Public health white paper offers hope for wellbeing

Public health white paper offers hope for wellbeing

 By making healthy changes, our chances of developing certain preventable illnesses reduce across the board. Photograph: David Levene for the Guardian

Whatever proposals a government makes on health are always going to be met with some cynicism, but this time I am quietly optimistic. Finally, there is a determined focus on wellness rather than the traditional approach to 'treating disease'.

Let's face it – health and wellbeing is not sexy. It's something many people take for granted and when we feel ill we seek help. Moreover, as a nation, we don't like being nannied or told what to do by those who think they know it all. We know that smoking is bad for us and that alcohol abuse causes severe societal and health problems, but hearing medical and ministerial suits go on about it is somewhat tiresome.

The public health white paper tries to take a step back from this approach and lays out options for us to make choices about our health. Of course people also have a choice not to be healthy, but my feeling is that the health secretary, Andrew Lansley, feels that by permeating health into most types of organisation, he can make people healthier by sheer osmosis. He may well be right.

One of the problems is that those of us who are 'well' need to put some effort into staying well. On an individual level, that can mean making small and gradual changes. Walking briskly to the shops instead of taking the bus, swapping regular cans of fizzy drinks for green tea, eating a bowl of oats every day and limiting bacon sarnies to weekends.

All of these things, dull as though they may sound, over the course of many years, will help to prevent illness. Those that already look after themselves will not benefit hugely. But in communities where there is a high prevalence of disease (such as deprived inner city areas), I honestly believe that there is a good chance of making change through inclusive schemes.

Reaching out to people without nannying them is the toughest challenge. For instance, a smoker will only give up when she is ready, not just because a doctor tells her to stop.

The other side of the issue is urgent and chronic care. What happens when you develop diabetes, have a heart attack or a stroke? And, as one patient pointed out to me, why should those of us who look after ourselves well have to indirectly pay through taxes for those who carry on being unhealthy? There are several issues here. Firstly, many illnesses are not lifestyle related. Secondly, by making healthy changes, our chances of developing certain preventable illnesses reduce across the board – from heart disease, diabetes, obesity through to certain cancers. But in most cases once people actually feel better after making positive lifestyle changes (for example the increase in energy levels and improvements in skin a few months after stopping smoking), their good health habits are reinforced. Again the issue is how to get this message to the people who are hardest to reach.

As for Mr Lansley involving industry, there will always be some conflict of interest. There are many ways industry can help, from salt reduction in foods to sponsorship of local health schemes.
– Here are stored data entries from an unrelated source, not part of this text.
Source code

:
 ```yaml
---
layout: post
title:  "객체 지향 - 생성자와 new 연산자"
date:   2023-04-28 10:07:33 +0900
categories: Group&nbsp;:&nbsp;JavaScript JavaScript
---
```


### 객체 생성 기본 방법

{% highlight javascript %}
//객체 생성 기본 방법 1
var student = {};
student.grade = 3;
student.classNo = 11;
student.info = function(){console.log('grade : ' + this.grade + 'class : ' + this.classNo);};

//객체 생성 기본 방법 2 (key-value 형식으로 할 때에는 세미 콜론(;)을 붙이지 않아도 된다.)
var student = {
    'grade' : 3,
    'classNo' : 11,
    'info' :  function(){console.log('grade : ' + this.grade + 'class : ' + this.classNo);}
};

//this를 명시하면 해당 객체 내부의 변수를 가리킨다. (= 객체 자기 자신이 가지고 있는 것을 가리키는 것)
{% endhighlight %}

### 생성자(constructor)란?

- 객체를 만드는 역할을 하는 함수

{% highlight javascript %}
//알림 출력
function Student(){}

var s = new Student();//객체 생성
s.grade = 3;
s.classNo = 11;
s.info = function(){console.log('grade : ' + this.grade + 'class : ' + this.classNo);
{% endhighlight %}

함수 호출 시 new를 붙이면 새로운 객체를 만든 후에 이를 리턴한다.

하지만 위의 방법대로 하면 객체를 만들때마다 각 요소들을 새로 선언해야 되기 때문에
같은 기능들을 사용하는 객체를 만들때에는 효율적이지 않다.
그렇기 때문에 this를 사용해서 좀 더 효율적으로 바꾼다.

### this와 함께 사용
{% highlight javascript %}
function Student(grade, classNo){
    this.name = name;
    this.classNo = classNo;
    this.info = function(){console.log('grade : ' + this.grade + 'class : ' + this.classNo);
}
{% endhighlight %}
But will the advertising power of some food and drink brands reduce the effectiveness of any 'nudges'? The danger is that we become saturated with health messaging and promotion to the point where it feels like we're being nannied again.

Employers will also have a part to play and this could be an excellent way to make contact with some hard-to-reach groups. Men – who in my view, are a high risk group – have no in-built health screening and no obvious reason to forge a relationship with primary care until things go wrong or it's too late.

At the end of the day, why bother with all this? For the government, it may save money in the long run. A healthier population means a reduction in long-term disease and the number of stays in hospital. But as a doctor, at least part of my job is to promote health and prevent illness. Ramming it down people's throats doesn't work, but as with anything, a real life example illustrates just why public health initiatives are so important. The kind of outcome we are trying to prevent is the all too common story of the hardworking person who never goes to the doctor and drops dead at 47 of a heart attack, because he never knew he had high blood pressure, high cholesterol and diabetes, all of which are preventable and treatable. It may not happen to you, but it happens all too often. We're too civilised to die of ignorance, surely? That's why we should bother; because it can save lives – and ultimately each of us still have the freedom to choose how healthy we want to be.